No one who even remotely understands science would argue that we have a “good” understanding of dark matter. Even the name betrays how little we know. However, a new analysis using the aging Hubble Space Telescope suggests we know even less than we thought. Hubble’s analysis of dark matter shows more in places we didn’t expect, doing things we didn’t expect.
Dark matter is difficult to study because it does not produce, absorb or reflect electromagnetic radiation. For all intents and purposes, it is invisible to us. However, we can deduce the presence of dark matter based on its gravitational effects, and this is how the team led by Massimo Meneghetti of the National Institute of Astrophysics in Italy analyzed dark matter in 11 large clusters of galaxies.

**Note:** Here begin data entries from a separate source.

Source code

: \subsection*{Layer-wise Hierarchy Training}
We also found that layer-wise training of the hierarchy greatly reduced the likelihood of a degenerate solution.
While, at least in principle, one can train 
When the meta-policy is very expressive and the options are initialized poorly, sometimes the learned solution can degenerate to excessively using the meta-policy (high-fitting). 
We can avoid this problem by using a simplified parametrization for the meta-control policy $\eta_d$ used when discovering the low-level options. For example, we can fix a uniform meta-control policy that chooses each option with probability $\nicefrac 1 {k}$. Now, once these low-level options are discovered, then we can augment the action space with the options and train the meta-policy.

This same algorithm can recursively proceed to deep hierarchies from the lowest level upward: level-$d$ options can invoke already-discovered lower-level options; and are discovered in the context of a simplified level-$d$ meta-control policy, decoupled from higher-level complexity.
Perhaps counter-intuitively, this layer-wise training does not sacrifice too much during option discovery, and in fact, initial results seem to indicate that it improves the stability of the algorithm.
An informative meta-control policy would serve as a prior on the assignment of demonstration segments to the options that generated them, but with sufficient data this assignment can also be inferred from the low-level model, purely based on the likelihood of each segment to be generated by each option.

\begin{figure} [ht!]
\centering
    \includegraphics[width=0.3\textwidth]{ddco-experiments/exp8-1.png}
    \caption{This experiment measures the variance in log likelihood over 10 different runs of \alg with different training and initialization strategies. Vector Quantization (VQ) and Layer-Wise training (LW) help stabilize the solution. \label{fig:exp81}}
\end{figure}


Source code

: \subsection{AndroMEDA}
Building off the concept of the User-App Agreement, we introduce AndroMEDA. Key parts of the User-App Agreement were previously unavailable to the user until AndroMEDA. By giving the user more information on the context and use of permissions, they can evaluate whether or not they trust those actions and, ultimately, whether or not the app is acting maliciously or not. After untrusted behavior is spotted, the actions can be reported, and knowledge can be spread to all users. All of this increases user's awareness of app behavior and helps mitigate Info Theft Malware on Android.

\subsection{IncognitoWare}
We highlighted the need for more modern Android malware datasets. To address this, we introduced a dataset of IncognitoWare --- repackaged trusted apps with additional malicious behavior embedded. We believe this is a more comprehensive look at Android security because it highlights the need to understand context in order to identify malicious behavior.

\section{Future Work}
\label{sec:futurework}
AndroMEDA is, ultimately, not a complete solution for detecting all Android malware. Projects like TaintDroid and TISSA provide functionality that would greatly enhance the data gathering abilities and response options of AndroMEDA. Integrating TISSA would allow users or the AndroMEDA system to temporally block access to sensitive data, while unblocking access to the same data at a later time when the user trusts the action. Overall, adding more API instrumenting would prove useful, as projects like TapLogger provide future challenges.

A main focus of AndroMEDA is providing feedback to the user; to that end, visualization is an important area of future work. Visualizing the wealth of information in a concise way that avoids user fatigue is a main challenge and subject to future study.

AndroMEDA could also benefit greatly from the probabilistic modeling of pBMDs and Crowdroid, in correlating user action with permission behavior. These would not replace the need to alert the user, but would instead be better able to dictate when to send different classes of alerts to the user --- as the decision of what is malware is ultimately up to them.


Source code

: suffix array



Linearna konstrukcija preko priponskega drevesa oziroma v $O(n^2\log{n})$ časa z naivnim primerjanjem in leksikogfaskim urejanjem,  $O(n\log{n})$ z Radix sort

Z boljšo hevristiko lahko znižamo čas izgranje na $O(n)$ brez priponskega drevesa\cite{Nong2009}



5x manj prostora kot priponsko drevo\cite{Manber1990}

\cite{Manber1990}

Scientists believe dark matter may explain most or all of the universe’s “missing mass”. It could represent a whopping 85 percent of the universe and we can’t see anything of it. If we ever want to understand dark matter, we have to start somewhere. The gravitational lens is as good a place as anywhere: Scientists were able to estimate the amount of dark matter in a region of space by comparing the predicted gravity of visible matter with the actual observed gravity. Light also cannot escape gravity, so areas filled with dark matter will exhibit gravitational lenses as light bends around them.
Meneghetti says galaxy clusters are the ideal place to study dark matter. The team generates simulations of the expected lens effects in the lab and then compares them to reality via Hubble. On a large scale, the models are accurate: the team saw the lenses around the cluster as expected. However, the study also revealed the lens around individual galaxies that wasn’t predicted in the model. This could mean that the amount of dark matter in those galaxies could be much higher than previously believed, by 10 times or more.
To confirm these results, the team conducted spectroscopic observations of the suspicious galaxies. The shifts in visible light have allowed scientists to calculate the speed of orbiting stars, which is one of the few ways we can measure dark matter. This analysis confirmed that there was much more dark matter than current models predict.
We still don’t know what that means, but any discrepancy between models and reality is an opportunity to improve the models. This could help us understand what dark matter is.